Problem details: Every line of the records counts; transcribe each one exactly.

Listed entries:
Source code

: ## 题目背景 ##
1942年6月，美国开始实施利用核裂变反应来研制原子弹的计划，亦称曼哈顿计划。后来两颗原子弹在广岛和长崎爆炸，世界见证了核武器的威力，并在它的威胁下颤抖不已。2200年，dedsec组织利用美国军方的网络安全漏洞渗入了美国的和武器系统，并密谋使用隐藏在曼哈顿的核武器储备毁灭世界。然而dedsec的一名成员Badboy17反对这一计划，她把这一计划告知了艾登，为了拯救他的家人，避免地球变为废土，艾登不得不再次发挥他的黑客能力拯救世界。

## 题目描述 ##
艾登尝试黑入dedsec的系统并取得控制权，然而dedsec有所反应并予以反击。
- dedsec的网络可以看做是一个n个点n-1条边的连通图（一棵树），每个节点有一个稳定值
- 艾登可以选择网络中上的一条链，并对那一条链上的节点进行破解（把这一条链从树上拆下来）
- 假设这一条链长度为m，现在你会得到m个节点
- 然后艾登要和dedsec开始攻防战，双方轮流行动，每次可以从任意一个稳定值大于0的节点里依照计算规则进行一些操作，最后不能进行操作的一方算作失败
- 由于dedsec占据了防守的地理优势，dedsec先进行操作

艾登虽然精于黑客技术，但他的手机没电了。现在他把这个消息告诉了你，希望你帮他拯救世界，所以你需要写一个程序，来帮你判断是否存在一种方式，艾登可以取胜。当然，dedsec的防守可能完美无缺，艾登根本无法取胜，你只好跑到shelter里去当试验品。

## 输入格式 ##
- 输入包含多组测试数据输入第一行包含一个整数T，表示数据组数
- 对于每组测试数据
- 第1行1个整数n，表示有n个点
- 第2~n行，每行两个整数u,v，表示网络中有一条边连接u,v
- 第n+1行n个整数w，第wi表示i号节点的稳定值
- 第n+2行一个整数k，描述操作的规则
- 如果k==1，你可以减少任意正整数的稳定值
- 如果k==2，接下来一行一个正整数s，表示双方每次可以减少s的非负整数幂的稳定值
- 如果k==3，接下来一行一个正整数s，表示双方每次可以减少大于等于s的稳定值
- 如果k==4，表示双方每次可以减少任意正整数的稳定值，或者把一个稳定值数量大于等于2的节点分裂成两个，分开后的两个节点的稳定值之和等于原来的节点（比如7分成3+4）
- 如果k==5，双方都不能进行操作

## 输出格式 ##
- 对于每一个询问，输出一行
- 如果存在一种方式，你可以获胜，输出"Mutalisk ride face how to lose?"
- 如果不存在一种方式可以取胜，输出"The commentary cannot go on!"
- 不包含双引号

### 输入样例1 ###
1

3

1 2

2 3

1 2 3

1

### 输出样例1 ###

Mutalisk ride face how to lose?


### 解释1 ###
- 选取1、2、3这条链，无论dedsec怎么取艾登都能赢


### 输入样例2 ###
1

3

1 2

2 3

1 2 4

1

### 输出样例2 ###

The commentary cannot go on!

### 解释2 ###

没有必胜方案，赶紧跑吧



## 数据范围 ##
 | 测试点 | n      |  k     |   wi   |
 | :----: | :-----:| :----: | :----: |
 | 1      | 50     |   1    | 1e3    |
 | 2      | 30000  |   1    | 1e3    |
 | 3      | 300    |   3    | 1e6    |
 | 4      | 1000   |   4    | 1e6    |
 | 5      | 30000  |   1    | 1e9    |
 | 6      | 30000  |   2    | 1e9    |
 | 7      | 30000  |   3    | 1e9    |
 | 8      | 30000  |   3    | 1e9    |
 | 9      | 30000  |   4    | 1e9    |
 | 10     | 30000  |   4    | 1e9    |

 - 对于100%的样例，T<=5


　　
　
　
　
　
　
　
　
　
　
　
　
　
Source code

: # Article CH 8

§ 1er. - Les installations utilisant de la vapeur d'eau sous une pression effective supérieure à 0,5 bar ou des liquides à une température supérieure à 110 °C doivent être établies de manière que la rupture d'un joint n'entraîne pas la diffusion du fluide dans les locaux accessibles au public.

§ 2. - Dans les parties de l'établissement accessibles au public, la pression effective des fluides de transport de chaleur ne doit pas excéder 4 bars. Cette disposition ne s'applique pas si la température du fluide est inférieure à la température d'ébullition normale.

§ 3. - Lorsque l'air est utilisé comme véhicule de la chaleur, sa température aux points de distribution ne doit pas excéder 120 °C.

Exercise answer:
Source code

: ## 题目背景 ##
1942年6月，美国开始实施利用核裂变反应来研制原子弹的计划，亦称曼哈顿计划。后来两颗原子弹在广岛和长崎爆炸，世界见证了核武器的威力，并在它的威胁下颤抖不已。2200年，dedsec组织利用美国军方的网络安全漏洞渗入了美国的和武器系统，并密谋使用隐藏在曼哈顿的核武器储备毁灭世界。然而dedsec的一名成员Badboy17反对这一计划，她把这一计划告知了艾登，为了拯救他的家人，避免地球变为废土，艾登不得不再次发挥他的黑客能力拯救世界。

## 题目描述 ##
艾登尝试黑入dedsec的系统并取得控制权，然而dedsec有所反应并予以反击。
- dedsec的网络可以看做是一个n个点n-1条边的连通图（一棵树），每个节点有一个稳定值
- 艾登可以选择网络中上的一条链，并对那一条链上的节点进行破解（把这一条链从树上拆下来）
- 假设这一条链长度为m，现在你会得到m个节点
- 然后艾登要和dedsec开始攻防战，双方轮流行动，每次可以从任意一个稳定值大于0的节点里依照计算规则进行一些操作，最后不能进行操作的一方算作失败
- 由于dedsec占据了防守的地理优势，dedsec先进行操作

艾登虽然精于黑客技术，但他的手机没电了。现在他把这个消息告诉了你，希望你帮他拯救世界，所以你需要写一个程序，来帮你判断是否存在一种方式，艾登可以取胜。当然，dedsec的防守可能完美无缺，艾登根本无法取胜，你只好跑到shelter里去当试验品。

## 输入格式 ##
- 输入包含多组测试数据输入第一行包含一个整数T，表示数据组数
- 对于每组测试数据
- 第1行1个整数n，表示有n个点
- 第2~n行，每行两个整数u,v，表示网络中有一条边连接u,v
- 第n+1行n个整数w，第wi表示i号节点的稳定值
- 第n+2行一个整数k，描述操作的规则
- 如果k==1，你可以减少任意正整数的稳定值
- 如果k==2，接下来一行一个正整数s，表示双方每次可以减少s的非负整数幂的稳定值
- 如果k==3，接下来一行一个正整数s，表示双方每次可以减少大于等于s的稳定值
- 如果k==4，表示双方每次可以减少任意正整数的稳定值，或者把一个稳定值数量大于等于2的节点分裂成两个，分开后的两个节点的稳定值之和等于原来的节点（比如7分成3+4）
- 如果k==5，双方都不能进行操作

## 输出格式 ##
- 对于每一个询问，输出一行
- 如果存在一种方式，你可以获胜，输出"Mutalisk ride face how to lose?"
- 如果不存在一种方式可以取胜，输出"The commentary cannot go on!"
- 不包含双引号

### 输入样例1 ###
1

3

1 2

2 3

1 2 3

1

### 输出样例1 ###

Mutalisk ride face how to lose?


### 解释1 ###
- 选取1、2、3这条链，无论dedsec怎么取艾登都能赢


### 输入样例2 ###
1

3

1 2

2 3

1 2 4

1

### 输出样例2 ###

The commentary cannot go on!

### 解释2 ###

没有必胜方案，赶紧跑吧



## 数据范围 ##
 | 测试点 | n      |  k     |   wi   |
 | :----: | :-----:| :----: | :----: |
 | 1      | 50     |   1    | 1e3    |
 | 2      | 30000  |   1    | 1e3    |
 | 3      | 300    |   3    | 1e6    |
 | 4      | 1000   |   4    | 1e6    |
 | 5      | 30000  |   1    | 1e9    |
 | 6      | 30000  |   2    | 1e9    |
 | 7      | 30000  |   3    | 1e9    |
 | 8      | 30000  |   3    | 1e9    |
 | 9      | 30000  |   4    | 1e9    |
 | 10     | 30000  |   4    | 1e9    |

 - 对于100%的样例，T<=5


　　
　
　
　
　
　
　
　
　
　
　
　
　
Source code

: # Article CH 8

§ 1er. - Les installations utilisant de la vapeur d'eau sous une pression effective supérieure à 0,5 bar ou des liquides à une température supérieure à 110 °C doivent être établies de manière que la rupture d'un joint n'entraîne pas la diffusion du fluide dans les locaux accessibles au public.

§ 2. - Dans les parties de l'établissement accessibles au public, la pression effective des fluides de transport de chaleur ne doit pas excéder 4 bars. Cette disposition ne s'applique pas si la température du fluide est inférieure à la température d'ébullition normale.

§ 3. - Lorsque l'air est utilisé comme véhicule de la chaleur, sa température aux points de distribution ne doit pas excéder 120 °C.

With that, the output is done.